The rebels "encircled me by surprise", Hundele said at the hospital in Nyangara, in the northern end of the northeast Orientale Province.
They caught her when she was working in the fields about 3km from Nyangara.
She cried "Help, Jesus, I am dead". When they questioned her, all she could answer was "Jesus".
"They said that I talked too much, that I would have to be quiet," the young woman said, trembling and speaking with difficulty through a large bandage that exposed her teeth and gums.
Then "one of them took some pincers, pulled on my lips and cut them with a knife. They also cut off one of my ears. Then they told me to run", she added.
Such mutilations in which the lips and an ear are cut off have been the lot of several dozen people in the region, according to a local member of parliament.
These actions were "a distinctive sign of LRA attacks in the early 1990s in the north of Uganda, but they had not been reported before in the Congo", said the US-based Human Rights Watch in a report published in March.

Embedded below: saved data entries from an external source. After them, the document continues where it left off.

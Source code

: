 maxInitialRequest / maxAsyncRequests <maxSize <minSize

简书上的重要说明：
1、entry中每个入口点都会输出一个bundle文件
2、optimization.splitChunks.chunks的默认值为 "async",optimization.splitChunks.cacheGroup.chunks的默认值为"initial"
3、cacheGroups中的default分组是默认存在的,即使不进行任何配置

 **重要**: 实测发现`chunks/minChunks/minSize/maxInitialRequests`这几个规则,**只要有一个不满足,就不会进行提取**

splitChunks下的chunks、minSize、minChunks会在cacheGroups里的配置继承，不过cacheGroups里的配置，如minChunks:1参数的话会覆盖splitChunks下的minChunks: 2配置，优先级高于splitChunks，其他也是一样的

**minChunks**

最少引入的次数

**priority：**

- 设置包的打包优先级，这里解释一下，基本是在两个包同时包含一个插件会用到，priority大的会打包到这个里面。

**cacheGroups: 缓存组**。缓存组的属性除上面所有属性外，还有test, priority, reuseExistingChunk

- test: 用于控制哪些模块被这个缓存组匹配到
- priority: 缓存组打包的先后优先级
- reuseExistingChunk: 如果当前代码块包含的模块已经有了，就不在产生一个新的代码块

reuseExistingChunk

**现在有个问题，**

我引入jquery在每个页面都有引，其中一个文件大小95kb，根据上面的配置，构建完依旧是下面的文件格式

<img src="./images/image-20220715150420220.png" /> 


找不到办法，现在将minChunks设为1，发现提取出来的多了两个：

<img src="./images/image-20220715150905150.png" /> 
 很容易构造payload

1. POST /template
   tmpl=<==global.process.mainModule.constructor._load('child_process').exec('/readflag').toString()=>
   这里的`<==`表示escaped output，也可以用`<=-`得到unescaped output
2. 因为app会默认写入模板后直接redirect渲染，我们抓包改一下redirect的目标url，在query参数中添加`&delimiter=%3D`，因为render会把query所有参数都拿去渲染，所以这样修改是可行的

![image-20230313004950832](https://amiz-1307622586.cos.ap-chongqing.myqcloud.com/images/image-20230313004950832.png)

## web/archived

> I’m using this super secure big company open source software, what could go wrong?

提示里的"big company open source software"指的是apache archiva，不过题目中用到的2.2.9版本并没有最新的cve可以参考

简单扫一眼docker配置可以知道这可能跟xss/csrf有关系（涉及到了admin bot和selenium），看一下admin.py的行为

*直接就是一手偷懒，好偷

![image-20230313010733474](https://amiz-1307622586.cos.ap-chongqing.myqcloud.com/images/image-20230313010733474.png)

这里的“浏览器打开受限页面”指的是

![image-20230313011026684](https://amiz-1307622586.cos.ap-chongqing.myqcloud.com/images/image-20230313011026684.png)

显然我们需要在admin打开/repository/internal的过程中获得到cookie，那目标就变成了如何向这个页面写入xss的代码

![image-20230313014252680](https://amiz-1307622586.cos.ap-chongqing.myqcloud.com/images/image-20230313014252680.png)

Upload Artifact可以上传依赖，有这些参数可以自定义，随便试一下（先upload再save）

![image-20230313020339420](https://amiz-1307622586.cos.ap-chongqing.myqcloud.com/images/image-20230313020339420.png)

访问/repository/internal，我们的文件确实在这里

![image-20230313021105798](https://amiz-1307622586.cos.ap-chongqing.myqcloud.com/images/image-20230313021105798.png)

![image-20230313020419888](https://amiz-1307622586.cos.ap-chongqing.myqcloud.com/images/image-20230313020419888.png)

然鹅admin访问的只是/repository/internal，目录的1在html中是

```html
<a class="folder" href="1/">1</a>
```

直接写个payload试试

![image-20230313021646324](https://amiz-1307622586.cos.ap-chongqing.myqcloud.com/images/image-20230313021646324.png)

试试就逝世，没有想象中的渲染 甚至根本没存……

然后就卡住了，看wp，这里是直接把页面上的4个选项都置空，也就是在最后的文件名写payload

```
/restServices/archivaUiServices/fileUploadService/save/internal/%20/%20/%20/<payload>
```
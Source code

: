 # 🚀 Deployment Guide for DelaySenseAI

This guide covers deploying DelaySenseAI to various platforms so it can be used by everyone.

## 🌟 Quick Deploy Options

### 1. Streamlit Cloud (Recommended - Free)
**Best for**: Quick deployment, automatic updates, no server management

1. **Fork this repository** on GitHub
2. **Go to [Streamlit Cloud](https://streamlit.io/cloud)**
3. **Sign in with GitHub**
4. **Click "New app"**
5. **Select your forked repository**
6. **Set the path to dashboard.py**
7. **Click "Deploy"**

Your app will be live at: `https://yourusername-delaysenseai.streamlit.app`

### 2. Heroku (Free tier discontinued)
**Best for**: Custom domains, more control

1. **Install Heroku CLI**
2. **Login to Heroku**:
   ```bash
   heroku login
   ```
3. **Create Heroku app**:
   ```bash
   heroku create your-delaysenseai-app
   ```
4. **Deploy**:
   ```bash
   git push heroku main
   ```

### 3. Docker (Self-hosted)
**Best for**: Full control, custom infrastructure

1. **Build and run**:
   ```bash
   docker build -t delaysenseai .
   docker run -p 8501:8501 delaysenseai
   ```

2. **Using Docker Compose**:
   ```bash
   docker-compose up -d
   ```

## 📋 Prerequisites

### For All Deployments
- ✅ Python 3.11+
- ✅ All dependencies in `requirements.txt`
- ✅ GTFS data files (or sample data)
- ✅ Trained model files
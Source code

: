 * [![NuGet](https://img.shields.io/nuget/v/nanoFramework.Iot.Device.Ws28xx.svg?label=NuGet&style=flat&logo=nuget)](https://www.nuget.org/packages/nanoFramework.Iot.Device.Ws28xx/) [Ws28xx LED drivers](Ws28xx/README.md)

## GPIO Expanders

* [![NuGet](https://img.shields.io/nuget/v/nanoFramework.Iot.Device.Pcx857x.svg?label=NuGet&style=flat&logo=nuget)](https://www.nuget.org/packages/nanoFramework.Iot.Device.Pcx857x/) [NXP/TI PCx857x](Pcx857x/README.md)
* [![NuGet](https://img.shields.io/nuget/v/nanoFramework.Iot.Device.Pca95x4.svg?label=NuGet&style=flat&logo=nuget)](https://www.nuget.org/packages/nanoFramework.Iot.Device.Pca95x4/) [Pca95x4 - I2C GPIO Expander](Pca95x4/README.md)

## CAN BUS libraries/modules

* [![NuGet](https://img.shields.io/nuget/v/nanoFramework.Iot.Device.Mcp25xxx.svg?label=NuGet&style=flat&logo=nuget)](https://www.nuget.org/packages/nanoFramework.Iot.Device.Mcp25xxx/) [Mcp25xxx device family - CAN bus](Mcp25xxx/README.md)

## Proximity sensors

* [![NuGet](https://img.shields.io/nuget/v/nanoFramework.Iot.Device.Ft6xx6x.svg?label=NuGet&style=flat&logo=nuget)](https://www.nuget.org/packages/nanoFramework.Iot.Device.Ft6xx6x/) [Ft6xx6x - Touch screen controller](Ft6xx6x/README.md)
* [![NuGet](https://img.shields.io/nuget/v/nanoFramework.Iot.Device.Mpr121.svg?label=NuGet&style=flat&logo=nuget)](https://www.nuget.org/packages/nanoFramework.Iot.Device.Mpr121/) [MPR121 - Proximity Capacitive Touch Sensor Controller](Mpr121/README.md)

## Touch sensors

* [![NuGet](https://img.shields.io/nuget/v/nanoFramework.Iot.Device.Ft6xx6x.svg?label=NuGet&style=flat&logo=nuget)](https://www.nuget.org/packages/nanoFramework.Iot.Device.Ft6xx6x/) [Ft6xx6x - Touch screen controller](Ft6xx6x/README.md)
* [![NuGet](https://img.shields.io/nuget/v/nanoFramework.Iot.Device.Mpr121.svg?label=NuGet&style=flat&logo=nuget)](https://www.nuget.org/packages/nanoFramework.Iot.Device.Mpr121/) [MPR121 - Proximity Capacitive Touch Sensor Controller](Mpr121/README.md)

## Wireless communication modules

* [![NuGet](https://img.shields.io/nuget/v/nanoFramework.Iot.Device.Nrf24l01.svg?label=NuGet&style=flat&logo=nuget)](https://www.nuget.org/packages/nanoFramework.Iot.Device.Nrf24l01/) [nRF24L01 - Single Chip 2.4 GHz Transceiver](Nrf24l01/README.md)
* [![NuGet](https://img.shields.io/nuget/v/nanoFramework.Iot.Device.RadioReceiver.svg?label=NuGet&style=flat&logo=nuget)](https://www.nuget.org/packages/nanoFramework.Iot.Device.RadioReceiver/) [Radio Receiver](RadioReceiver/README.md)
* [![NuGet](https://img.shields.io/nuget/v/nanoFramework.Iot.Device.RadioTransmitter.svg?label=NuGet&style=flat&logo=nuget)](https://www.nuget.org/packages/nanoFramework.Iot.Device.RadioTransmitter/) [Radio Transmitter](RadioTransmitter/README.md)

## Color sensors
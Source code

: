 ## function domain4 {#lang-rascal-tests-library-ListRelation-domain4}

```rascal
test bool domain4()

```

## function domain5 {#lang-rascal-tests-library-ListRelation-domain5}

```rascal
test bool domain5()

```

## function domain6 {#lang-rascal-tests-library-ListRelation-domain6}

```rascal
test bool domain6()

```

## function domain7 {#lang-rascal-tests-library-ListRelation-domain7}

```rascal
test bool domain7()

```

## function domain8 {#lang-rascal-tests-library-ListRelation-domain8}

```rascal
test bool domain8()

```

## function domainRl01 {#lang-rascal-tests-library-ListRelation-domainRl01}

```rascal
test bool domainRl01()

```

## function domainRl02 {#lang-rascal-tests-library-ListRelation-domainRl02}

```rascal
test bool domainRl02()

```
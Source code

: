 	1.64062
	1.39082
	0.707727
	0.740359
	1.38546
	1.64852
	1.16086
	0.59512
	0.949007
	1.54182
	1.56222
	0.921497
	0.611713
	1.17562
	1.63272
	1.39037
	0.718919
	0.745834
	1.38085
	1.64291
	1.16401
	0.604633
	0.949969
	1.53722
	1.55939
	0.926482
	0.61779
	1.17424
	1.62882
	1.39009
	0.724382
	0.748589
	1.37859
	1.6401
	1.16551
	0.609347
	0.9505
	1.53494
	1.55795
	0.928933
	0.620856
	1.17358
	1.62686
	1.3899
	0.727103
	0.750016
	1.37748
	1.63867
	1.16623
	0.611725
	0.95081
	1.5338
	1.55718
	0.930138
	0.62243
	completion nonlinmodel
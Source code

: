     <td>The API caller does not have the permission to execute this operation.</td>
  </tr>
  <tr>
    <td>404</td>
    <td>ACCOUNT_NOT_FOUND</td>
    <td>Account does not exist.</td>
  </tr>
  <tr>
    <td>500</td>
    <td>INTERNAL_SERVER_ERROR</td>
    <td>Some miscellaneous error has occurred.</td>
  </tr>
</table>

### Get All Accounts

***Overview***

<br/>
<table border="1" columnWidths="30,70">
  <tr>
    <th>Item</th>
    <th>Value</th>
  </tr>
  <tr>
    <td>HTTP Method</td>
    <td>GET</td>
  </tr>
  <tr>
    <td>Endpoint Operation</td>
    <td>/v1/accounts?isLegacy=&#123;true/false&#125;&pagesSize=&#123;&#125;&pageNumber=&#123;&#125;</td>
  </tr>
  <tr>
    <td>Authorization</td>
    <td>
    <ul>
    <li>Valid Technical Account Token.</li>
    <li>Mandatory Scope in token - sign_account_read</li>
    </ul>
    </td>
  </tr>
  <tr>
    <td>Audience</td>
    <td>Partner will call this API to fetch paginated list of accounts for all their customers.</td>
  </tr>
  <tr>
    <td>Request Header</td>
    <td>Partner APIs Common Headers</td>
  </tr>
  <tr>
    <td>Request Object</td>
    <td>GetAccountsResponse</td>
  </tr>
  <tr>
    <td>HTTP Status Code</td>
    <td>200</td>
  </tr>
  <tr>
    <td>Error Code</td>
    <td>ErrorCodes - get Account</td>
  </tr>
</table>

Everything happens very fast
The rights group accused the LRA of massacring 321 civilians in four days in mid-December in the Nyangara territory.
In its report, HRW said that the Ugandan rebels had accused six civilians of divulging the LRA's location to the Congolese army. The rebels said they would leave a "mark to tell the population to stop talking about the LRA" and they did so by slashing people's lips and ears off with razors.
According to the International Crisis Group (ICG), which carries out conflict analysis, "the killings and mutilations are part of the strategy of terror by the LRA aimed at dissuading survivors from co-operating with the Ugandan army (which is present in the region) and other national armies".
Resorting to such methods as mutilation is intended to "leave traces and instill a sense of horror" among the population, said Jean-Charles Dupint, the chief of the UN Office for the Co-ordination of Humanitarian Affairs (OCHA) in Oriental Province.
"To leave somebody scarred for life is, in extreme cases, worse than a dead person," Dupint argued.
The rebels "have the practice of surrounding the victim before attacking. Everything happens very fast. In two minutes, you find the person mutilated or dead," said Tade Muhinde, a resident of Nyangara.
The chairman of a grouping of local civil society organisations, Domain Sametu, stressed that the attacks took place in districts on the outskirts of Nyangara, where people live because the army is present. "But that is not enough. People are still terrified."
Josette, a thin 21-year-old survivor of the atrocities committed by the LRA in December, who now lives in Nyangara, remains traumatised: "We live in fear. Everyone is waiting for their turn."